Others have been more critical. Michael Hogan from The Daily Telegraph said the show's first episode "fell short" and noted as a positive that it "had the decency not to outstay its welcome". Stuart Heritage of The Guardian called it "alarmingly complicated and pointlessly inconsequential" and "less a programme and more a plea to end an entire genre [televised music competitions] for good". Carol Midgely of The Times said: "I haven't seen such toe-curling, 'make it stop' TV since Len Goodman's Partners in Rhyme. Whoever thought of having 100 judges deserves to be tied to a chair and forced to watch both shows on a loop. For a week."

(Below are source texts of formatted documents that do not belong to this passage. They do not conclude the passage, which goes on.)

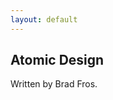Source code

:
 ```yaml
---
layout: default
---
```

## Atomic Design

Written by Brad Fros.

<!-- https://atomicdesign.bradfrost.com/table-of-contents/ -->
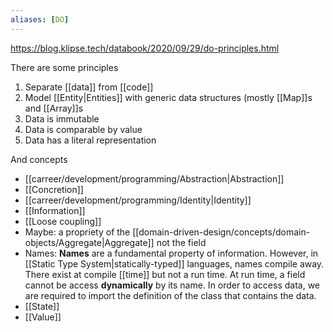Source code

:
 ```yaml
---
aliases: [DO]
---
```


https://blog.klipse.tech/databook/2020/09/29/do-principles.html

There are some principles

1. Separate [[data]] from [[code]]
2. Model [[Entity|Entities]] with generic data structures (mostly [[Map]]s and [[Array]]s
3. Data is immutable
4. Data is comparable by value
5. Data has a literal representation

And concepts

- [[carreer/development/programming/Abstraction|Abstraction]]
- [[Concretion]]
- [[carreer/development/programming/Identity|Identity]]
- [[Information]]
- [[Loose coupling]]
- Maybe: a propriety of the [[domain-driven-design/concepts/domain-objects/Aggregate|Aggregate]] not the field
- Names: **Names** are a fundamental property of information. However, in [[Static Type System|statically-typed]] languages, names compile away. There exist at compile [[time]] but not a run time. At run time, a field cannot be access **dynamically** by its name. In order to access data, we are required to import the definition of the class that contains the data.
- [[State]]
- [[Value]]
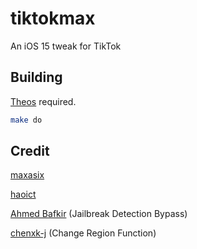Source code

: # tiktokmax
An iOS 15 tweak for TikTok

## Building

[Theos](https://github.com/theos/theos) required.

```bash
make do
```

## Credit

[maxasix](https://github.com/maxasix)

[haoict](https://github.com/haoict)

[Ahmed Bafkir](https://twitter.com/Peaceful_0) (Jailbreak Detection Bypass)

[chenxk-j](https://github.com/chenxk-j/) (Change Region Function)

==International versions==

The format that began in 2018, with a British television series on BBC One, has been adapted by television stations in many other countries. The first adaptation was the Brazilian series known as Canta Comigo, this was followed by Danish and Australian editions under the title All Together Now and a Polish edition titled Śpiewajmy razem. All Together Now all of which aired in 2018.

Starting in 2019, many other countries have scheduled local editions including Colombia (A Otro Nivel: Canta Conmigo), Brasil (Canta Comigo), France (Together, tous avec moi), Germany (Sing Mit Mir), Italy (All Together Now), Netherlands (All Together Now), Romania (Cântă acum cu mine), Russia (Ну-ка, все вместе!) and Finland (All Together Now Suomi)

Starting in 2021, Malaysia has scheduled its own version with the title "All Together Now Malaysia" and Malaysia is the first country in Asia to have its own version of All Together Now on Astro Ria with 10 episodes starting from 6 June 2021. Also Portugal aired its own version on 7 March 2021.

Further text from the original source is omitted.